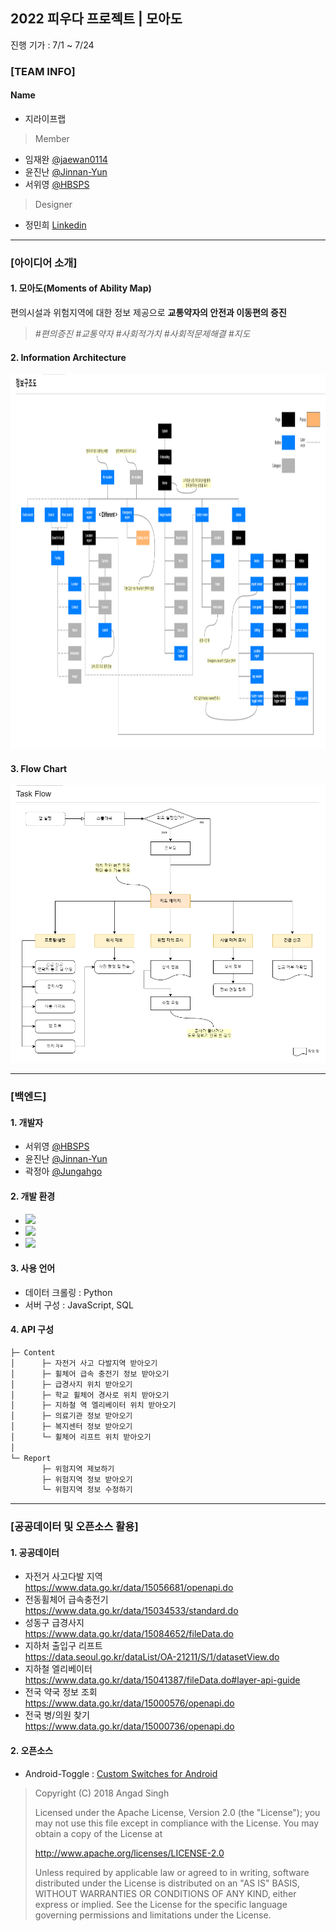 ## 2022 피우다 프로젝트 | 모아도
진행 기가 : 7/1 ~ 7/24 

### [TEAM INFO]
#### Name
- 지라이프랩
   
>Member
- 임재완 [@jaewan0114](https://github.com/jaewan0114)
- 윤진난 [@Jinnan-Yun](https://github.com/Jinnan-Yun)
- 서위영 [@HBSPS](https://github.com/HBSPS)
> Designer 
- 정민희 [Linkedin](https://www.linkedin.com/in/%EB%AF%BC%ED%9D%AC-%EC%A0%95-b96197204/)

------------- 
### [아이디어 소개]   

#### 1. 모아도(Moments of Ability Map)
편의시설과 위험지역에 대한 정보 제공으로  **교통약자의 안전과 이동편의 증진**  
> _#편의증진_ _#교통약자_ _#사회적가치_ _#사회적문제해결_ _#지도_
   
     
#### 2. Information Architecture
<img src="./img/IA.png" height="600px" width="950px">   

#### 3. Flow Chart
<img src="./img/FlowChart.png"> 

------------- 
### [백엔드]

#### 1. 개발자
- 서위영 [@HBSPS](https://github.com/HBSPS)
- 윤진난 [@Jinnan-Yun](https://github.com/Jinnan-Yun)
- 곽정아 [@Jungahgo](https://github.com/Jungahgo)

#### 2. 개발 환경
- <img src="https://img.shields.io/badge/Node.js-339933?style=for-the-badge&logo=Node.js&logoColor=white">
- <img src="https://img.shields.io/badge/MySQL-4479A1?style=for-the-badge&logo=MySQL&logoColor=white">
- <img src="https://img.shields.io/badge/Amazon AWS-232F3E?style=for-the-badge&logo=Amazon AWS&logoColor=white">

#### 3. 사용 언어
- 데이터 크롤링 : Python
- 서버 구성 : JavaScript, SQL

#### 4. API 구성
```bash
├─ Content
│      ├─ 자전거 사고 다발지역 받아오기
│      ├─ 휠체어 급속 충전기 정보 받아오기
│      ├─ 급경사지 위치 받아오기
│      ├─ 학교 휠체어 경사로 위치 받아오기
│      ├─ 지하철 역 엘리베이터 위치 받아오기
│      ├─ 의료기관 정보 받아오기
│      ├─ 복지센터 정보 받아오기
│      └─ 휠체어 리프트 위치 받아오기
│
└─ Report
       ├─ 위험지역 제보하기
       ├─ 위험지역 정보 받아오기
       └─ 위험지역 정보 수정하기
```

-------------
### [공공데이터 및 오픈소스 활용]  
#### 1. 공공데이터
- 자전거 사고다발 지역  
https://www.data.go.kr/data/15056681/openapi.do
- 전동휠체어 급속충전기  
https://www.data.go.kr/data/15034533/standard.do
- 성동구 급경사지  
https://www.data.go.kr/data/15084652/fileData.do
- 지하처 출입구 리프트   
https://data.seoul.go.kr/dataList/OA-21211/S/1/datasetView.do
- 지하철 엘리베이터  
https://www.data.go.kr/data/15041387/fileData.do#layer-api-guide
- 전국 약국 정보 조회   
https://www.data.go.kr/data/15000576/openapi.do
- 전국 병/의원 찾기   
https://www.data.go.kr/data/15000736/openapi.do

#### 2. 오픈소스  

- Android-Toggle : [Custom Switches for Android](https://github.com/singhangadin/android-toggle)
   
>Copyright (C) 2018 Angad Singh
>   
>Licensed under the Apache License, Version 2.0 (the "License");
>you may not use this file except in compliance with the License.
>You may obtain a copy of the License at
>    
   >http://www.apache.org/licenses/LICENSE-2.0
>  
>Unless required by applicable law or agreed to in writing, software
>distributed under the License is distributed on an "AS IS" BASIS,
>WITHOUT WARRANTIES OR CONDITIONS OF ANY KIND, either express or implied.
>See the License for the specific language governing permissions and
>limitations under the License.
***
TRY IT: Your reply should be the lines from the one that contains "https://data.seoul.go.kr/dataList/OA-21211/S/1/datasetView.do" through the end of the listing above, repeated exactly.

REPLY:
https://data.seoul.go.kr/dataList/OA-21211/S/1/datasetView.do
- 지하철 엘리베이터  
https://www.data.go.kr/data/15041387/fileData.do#layer-api-guide
- 전국 약국 정보 조회   
https://www.data.go.kr/data/15000576/openapi.do
- 전국 병/의원 찾기   
https://www.data.go.kr/data/15000736/openapi.do

#### 2. 오픈소스  

- Android-Toggle : [Custom Switches for Android](https://github.com/singhangadin/android-toggle)
   
>Copyright (C) 2018 Angad Singh
>   
>Licensed under the Apache License, Version 2.0 (the "License");
>you may not use this file except in compliance with the License.
>You may obtain a copy of the License at
>    
   >http://www.apache.org/licenses/LICENSE-2.0
>  
>Unless required by applicable law or agreed to in writing, software
>distributed under the License is distributed on an "AS IS" BASIS,
>WITHOUT WARRANTIES OR CONDITIONS OF ANY KIND, either express or implied.
>See the License for the specific language governing permissions and
>limitations under the License.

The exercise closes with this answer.